» What is needed
Among the entries below, the lines from the one with "### Conversions" up to and including the one with "At least 200" are to be restated exactly, without pictures.

» Excerpted data
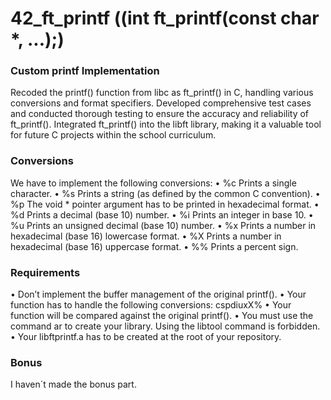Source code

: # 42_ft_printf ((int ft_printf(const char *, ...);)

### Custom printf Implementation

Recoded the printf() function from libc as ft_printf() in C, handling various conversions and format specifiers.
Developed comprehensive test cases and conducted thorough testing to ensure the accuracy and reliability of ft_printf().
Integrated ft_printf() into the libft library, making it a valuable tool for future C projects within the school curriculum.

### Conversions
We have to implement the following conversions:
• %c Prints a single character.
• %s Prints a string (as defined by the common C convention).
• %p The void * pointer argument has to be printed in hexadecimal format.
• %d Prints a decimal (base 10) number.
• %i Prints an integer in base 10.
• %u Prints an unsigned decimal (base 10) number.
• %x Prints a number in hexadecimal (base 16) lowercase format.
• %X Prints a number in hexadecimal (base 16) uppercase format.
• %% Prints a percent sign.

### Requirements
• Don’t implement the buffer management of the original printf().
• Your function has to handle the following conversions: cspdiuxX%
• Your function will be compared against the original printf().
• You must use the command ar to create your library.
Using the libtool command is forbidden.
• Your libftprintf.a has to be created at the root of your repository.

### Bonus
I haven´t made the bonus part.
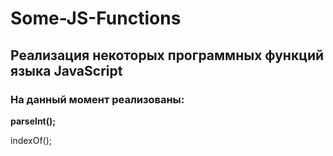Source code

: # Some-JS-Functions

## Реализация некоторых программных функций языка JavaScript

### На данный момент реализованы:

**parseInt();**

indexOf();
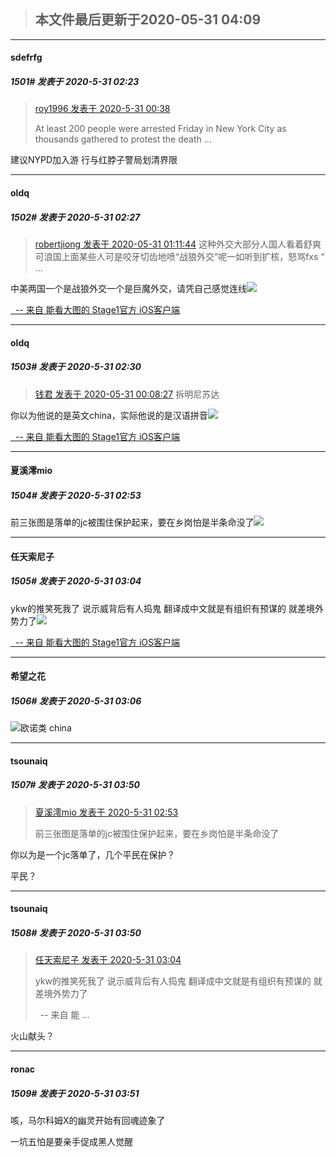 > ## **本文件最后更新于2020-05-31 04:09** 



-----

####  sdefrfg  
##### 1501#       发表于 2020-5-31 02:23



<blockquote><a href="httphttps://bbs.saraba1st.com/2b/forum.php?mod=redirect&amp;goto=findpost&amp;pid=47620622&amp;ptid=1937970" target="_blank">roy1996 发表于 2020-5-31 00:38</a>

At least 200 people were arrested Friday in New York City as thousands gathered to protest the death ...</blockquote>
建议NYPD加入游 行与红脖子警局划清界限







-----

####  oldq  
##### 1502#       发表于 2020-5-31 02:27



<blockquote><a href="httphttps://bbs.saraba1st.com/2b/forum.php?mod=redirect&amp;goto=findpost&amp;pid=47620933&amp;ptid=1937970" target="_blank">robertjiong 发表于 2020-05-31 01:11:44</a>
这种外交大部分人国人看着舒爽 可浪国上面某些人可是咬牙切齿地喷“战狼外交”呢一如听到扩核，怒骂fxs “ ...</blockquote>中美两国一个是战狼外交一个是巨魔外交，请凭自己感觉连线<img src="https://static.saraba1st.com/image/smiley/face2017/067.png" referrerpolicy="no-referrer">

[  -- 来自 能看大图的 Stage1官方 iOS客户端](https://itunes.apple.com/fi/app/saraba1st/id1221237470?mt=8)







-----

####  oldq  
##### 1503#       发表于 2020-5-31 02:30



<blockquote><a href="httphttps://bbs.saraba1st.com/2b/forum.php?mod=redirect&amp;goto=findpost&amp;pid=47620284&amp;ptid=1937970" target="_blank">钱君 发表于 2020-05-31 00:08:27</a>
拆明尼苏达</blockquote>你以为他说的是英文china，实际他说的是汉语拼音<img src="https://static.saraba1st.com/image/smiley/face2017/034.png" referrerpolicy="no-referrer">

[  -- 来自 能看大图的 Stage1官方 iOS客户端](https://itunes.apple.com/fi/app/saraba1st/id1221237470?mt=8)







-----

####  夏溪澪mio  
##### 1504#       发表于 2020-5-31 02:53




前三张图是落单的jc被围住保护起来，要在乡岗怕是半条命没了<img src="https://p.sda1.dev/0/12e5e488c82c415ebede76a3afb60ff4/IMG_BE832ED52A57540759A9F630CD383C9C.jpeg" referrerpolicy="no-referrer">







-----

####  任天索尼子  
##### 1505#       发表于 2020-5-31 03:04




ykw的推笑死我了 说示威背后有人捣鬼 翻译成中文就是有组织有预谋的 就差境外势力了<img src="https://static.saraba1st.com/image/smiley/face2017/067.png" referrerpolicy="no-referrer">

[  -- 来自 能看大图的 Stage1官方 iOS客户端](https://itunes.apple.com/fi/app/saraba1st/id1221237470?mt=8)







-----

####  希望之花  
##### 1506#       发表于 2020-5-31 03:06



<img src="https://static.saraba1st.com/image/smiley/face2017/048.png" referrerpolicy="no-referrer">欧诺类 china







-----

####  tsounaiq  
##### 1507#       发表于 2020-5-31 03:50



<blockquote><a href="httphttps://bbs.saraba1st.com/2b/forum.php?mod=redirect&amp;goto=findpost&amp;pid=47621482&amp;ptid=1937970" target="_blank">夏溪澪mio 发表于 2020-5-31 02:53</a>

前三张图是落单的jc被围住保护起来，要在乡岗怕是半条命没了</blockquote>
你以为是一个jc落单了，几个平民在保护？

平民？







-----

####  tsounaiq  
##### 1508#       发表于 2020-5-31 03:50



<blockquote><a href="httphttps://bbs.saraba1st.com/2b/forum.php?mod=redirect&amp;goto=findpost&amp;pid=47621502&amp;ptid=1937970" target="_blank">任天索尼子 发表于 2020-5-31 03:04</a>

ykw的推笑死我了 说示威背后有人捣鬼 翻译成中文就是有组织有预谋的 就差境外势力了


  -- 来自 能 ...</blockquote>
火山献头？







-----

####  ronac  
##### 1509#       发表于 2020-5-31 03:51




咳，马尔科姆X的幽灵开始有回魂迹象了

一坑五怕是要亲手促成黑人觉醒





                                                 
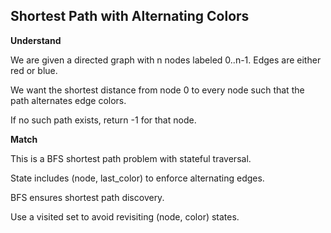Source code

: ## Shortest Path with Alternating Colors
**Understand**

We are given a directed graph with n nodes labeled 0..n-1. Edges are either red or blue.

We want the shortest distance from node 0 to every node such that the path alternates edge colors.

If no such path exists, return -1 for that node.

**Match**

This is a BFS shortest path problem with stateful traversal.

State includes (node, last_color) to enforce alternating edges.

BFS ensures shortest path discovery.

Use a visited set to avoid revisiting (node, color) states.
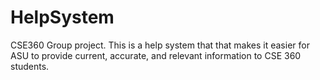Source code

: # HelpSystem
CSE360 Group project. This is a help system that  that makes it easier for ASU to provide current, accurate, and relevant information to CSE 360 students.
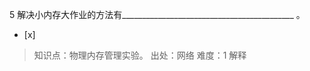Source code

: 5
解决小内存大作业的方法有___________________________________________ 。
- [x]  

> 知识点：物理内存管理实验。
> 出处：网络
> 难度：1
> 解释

» Solution to this problem
### Conversions
We have to implement the following conversions:
• %c Prints a single character.
• %s Prints a string (as defined by the common C convention).
• %p The void * pointer argument has to be printed in hexadecimal format.
• %d Prints a decimal (base 10) number.
• %i Prints an integer in base 10.
• %u Prints an unsigned decimal (base 10) number.
• %x Prints a number in hexadecimal (base 16) lowercase format.
• %X Prints a number in hexadecimal (base 16) uppercase format.
• %% Prints a percent sign.

### Requirements
• Don’t implement the buffer management of the original printf().
• Your function has to handle the following conversions: cspdiuxX%
• Your function will be compared against the original printf().
• You must use the command ar to create your library.
Using the libtool command is forbidden.
• Your libftprintf.a has to be created at the root of your repository.

### Bonus
I haven´t made the bonus part.
Source code

: # Some-JS-Functions

## Реализация некоторых программных функций языка JavaScript

### На данный момент реализованы:

**parseInt();**

indexOf();
 > ## **本文件最后更新于2020-05-31 04:09** 



-----

####  sdefrfg  
##### 1501#       发表于 2020-5-31 02:23



<blockquote><a href="httphttps://bbs.saraba1st.com/2b/forum.php?mod=redirect&amp;goto=findpost&amp;pid=47620622&amp;ptid=1937970" target="_blank">roy1996 发表于 2020-5-31 00:38</a>

At least 200 people were arrested Friday in New York City as thousands gathered to protest the death ...</blockquote>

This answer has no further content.